Vainqueur de l’année dernière, CODA, est sorti en août 2021 sur la plateforme Apple TV+. Le vainqueur de l’année précédente, nomadlandest sorti simultanément en salles et sur Hulu aux États-Unis en février.

Critiques mitigées

Les choix de l’Académie des arts et des sciences du cinéma reflètent-ils les favoris du public ? Pour le mesurer, Le devoir analysé les notes des utilisateurs tirées de l’Internet Movie Database (IMDb), une base de données en ligne du cinéma mondial.

Seuls quatre gagnants ont obtenu une note de 9/10 ou plus de leur public : Le parrain, Le parrain: Partie II, Le Seigneur des Anneaux: Le retour du roi Et la liste de Schindler.
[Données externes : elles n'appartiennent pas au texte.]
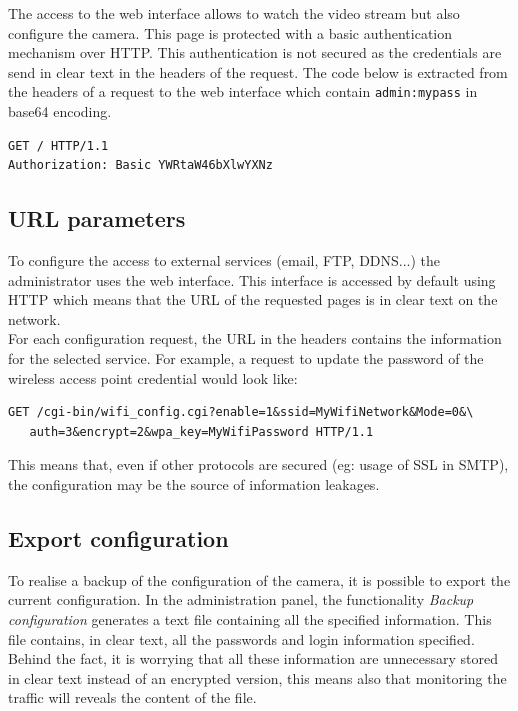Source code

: The access to the web interface allows to watch the video stream but also configure the camera.
This page is protected with a basic authentication mechanism over HTTP.
This authentication is not secured as the credentials are send in clear text in the headers of the request.
The code below is extracted from the headers of a request to the web interface which contain \texttt{admin:mypass} in base64 encoding.

\begin{verbatim}
GET / HTTP/1.1
Authorization: Basic YWRtaW46bXlwYXNz
\end{verbatim}

\subsection{URL parameters}

To configure the access to external services (email, FTP, DDNS...) the administrator uses the web interface.
This interface is accessed by default using HTTP which means that the URL of the requested pages is in clear text on the network.\\

For each configuration request, the URL in the headers contains the information for the selected service.
For example, a request to update the password of the wireless access point credential would look like:
\begin{verbatim}
GET /cgi-bin/wifi_config.cgi?enable=1&ssid=MyWifiNetwork&Mode=0&\
   auth=3&encrypt=2&wpa_key=MyWifiPassword HTTP/1.1
\end{verbatim}

This means that, even if other protocols are secured (eg: usage of SSL in SMTP), the configuration may be the source of information leakages.\\

\subsection{Export configuration}
\label{sec:dcs-config}

To realise a backup of the configuration of the camera, it is possible to export the current configuration.
In the administration panel, the functionality \emph{Backup configuration} generates a text file containing all the specified information.
This file contains, in clear text, all the passwords and login information specified.
Behind the fact, it is worrying that all these information are unnecessary stored in clear text instead of an encrypted version, this means also that monitoring the traffic will reveals the content of the file.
Les internautes ont laissé en moyenne une note de 7,7/10 aux 94 films primés. Un résultat modeste, considérant qu’il s’agit de la distinction la plus prestigieuse de la cérémonie ?

Ce n’est pas un concours de popularité, nuance M. Coulombe. « Sinon, nous prendrions juste les dix meilleurs films au box-office Marvel », plaisante-t-il.

De plus, plusieurs facteurs peuvent biaiser les notes des utilisateurs de la plateforme. L’Internet Movie Database ne peut pas, par exemple, s’assurer qu’un utilisateur a bien visionné le film avant de lui attribuer une note. Un utilisateur pourrait également visionner un film des années 1930 aujourd’hui sans saisir et apprécier le contexte cinématographique de l’époque, ajoute Coulombe.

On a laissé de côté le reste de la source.